Trained volunteers from women’s rights organisations, media professional associations, and universities monitored the representation of women and men in local news in the 2010 Gender and Media Progress Study (GMPS).

The findings noted that women are still more valued for their looks than their intelligence. Older women are almost completely missing from news stories and the only occupational categories where women are interviewed more than men are sex work, homemakers and beauty contestant/fashion model.

Loga Virahsawmy, a gender activist from Mauritius and the chair of Gender and Media Southern Africa (GEMSA), gave a Summit keynote address calling on participants to take up complaints when they see women portrayed in stereotypical or sexist ways.

“It’s about time to stop using women as objects and commodities as if women are to be sold as goods in markets,” she said.

Virahsawmy told how she has successfully had several sexist advertisements removed from the streets of Mauritius after she complained to authorities and media organisations. However, she noted that stereotypical, sexist portrayals of women and men are still problematic throughout the region.

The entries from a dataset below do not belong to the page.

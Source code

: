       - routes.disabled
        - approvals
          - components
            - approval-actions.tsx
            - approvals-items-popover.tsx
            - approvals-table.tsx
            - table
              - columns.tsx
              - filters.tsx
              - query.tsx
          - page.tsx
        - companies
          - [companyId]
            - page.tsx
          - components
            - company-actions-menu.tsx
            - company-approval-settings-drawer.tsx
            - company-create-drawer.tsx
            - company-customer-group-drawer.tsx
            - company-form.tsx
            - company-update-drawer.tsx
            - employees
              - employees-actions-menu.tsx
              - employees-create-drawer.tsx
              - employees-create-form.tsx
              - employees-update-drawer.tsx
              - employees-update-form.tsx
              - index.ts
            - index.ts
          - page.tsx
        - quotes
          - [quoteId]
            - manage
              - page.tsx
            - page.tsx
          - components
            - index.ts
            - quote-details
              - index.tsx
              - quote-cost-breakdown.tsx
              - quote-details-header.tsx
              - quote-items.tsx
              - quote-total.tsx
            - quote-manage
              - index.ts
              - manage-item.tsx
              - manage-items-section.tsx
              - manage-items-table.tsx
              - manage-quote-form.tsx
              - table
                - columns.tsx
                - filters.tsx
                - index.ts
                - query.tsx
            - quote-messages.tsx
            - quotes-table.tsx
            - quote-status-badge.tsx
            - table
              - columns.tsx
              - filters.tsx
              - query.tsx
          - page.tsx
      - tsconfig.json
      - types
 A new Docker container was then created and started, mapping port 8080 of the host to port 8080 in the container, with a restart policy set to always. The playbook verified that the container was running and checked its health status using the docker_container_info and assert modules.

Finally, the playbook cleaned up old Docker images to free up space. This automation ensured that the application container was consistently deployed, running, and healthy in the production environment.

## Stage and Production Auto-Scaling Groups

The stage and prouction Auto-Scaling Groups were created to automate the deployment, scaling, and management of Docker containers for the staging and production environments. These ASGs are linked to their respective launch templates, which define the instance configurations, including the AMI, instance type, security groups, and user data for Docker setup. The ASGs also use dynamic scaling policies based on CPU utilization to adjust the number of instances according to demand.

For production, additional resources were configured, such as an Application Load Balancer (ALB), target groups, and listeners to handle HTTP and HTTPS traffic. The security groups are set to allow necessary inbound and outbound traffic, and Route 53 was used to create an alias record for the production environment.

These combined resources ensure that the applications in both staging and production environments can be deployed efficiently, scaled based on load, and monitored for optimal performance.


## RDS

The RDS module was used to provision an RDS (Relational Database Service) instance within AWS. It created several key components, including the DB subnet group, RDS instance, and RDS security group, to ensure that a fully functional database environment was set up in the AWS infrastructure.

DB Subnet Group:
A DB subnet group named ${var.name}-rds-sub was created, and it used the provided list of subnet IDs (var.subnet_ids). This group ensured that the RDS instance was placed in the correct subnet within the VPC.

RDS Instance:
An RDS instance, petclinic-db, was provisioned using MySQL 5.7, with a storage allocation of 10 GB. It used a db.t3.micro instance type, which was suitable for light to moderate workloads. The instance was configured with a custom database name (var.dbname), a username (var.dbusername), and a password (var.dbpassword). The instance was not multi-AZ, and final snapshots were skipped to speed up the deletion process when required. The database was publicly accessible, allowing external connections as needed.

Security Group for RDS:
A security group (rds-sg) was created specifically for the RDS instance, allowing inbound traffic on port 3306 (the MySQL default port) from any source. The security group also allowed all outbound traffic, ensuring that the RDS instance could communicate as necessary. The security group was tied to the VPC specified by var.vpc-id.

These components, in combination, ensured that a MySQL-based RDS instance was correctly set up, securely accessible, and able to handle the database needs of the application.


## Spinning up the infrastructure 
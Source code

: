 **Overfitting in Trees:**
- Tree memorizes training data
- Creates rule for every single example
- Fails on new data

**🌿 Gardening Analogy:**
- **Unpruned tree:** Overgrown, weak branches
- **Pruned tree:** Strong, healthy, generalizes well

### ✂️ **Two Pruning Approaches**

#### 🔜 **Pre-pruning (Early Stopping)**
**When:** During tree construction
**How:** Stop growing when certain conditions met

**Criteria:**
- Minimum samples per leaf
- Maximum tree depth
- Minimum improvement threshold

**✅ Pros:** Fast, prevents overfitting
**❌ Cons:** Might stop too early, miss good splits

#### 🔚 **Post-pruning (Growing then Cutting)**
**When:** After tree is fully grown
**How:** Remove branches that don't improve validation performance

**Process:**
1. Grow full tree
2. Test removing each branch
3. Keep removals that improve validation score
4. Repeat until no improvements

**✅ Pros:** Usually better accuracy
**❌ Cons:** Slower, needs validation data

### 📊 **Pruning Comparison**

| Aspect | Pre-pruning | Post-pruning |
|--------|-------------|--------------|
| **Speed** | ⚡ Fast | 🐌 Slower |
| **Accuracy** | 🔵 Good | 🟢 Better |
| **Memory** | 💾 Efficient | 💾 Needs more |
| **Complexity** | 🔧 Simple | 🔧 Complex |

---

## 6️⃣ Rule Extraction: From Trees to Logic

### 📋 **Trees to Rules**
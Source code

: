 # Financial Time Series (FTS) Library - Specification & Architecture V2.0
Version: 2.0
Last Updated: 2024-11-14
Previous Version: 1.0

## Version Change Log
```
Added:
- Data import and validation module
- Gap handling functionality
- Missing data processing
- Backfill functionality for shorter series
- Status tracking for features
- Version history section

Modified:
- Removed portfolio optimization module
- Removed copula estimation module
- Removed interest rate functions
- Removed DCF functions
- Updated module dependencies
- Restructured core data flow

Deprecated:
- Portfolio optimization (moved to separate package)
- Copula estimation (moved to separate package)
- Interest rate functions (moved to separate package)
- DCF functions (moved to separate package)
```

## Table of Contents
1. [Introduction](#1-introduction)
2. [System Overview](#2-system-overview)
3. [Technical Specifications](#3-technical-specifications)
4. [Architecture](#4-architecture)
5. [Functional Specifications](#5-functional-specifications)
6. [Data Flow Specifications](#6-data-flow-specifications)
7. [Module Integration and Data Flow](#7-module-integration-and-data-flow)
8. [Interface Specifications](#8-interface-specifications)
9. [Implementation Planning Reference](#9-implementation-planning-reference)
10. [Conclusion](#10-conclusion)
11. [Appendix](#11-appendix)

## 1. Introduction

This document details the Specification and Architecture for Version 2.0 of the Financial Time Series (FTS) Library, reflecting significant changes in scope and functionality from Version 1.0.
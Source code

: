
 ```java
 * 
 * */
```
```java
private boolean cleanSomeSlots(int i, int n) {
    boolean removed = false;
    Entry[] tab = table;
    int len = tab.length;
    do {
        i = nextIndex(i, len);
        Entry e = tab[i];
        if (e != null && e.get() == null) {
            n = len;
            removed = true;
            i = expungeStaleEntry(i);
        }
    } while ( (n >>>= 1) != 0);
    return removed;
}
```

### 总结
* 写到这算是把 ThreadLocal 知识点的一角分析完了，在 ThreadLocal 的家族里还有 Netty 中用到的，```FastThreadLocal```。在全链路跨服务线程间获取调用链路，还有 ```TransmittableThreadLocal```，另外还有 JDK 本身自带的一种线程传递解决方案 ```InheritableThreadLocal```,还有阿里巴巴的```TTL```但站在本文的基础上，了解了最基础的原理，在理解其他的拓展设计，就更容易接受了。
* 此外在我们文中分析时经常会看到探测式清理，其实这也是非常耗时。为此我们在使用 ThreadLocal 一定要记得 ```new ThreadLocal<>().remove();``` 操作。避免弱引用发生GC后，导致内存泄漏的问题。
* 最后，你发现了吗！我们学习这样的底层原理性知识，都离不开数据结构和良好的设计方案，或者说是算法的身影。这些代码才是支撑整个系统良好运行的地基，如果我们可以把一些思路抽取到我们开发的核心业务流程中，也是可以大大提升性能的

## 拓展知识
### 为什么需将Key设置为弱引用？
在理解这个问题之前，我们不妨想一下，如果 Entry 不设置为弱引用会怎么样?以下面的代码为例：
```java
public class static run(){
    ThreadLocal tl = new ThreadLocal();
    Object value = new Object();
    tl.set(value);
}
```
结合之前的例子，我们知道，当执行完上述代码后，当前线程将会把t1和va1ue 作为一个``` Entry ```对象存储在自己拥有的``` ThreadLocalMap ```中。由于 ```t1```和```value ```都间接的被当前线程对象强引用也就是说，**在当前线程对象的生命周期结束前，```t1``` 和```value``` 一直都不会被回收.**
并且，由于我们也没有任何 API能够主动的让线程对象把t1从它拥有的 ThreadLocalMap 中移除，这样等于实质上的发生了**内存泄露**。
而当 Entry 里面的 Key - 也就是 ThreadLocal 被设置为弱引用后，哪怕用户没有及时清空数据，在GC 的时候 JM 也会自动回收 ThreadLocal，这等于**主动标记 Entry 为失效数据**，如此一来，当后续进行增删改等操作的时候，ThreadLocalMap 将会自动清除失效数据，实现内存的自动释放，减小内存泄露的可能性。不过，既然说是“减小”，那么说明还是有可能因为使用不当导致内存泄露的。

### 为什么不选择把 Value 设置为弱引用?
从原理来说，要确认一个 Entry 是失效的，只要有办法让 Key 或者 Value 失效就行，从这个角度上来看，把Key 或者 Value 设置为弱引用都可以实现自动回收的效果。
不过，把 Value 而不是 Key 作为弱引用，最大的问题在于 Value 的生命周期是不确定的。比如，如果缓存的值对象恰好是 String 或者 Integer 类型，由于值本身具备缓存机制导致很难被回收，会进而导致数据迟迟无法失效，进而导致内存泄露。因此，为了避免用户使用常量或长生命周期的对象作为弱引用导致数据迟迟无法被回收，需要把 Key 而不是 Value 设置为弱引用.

Mariagoreth Charles, a 3rd year student at School of Journalism and Mass Communication, Univerisity of Dar Es Salaam, said “With youth and beauty, the working woman is visible, but insecure, made to feel her qualities are not unique. But, without them, she is invisible; she falls literally out of the picture.”

She said not only women, but all people are constantly pigeonholed into categories within the media; however women bear the blunt of prejudice and discrimination.

“The idea of categorising people has been conditioned into the public mind so that ideas such as ‘all blondes are ditzy’ or ‘all red heads are not only angry but a whole different species’ exist,” she emphasised.

Arthur Okwemba, a freelance journalist and gender activist from Kenya said divisions are everywhere and it is these divisions that are used by corporations to sell their products through the media.

“Every individual female has been categorised into a select few genres within modern media,” he said.

He said there is the ‘superwoman…mother, wife and career driven’, the ‘femme fatale…sex kitten’, the ‘nasty corporate climber’.

He said all of these things dictate how a woman behaves or how a woman is supposed to behave according to the media’s standard.

According to Okwemba, the media places emphasis on age and beauty, and anything portraying women’s bodies.

“This puts across the idea that women are meat or objects to be looked at, not individual people,” he said.

For her part, Shau Mudekunye, an intern with Gender Links in Johannesburg said females in television are supposed to be young and pretty to be allowed on screen, when compared with males the standard is different.

She said older male presenters are praised for their maturity; however this is not the case with older women.

Females in television are expected to be either young or still look as if they are young; age, which is a part of life, is portrayed as a demon.

“It’s time we changed these stereotypes!” she said.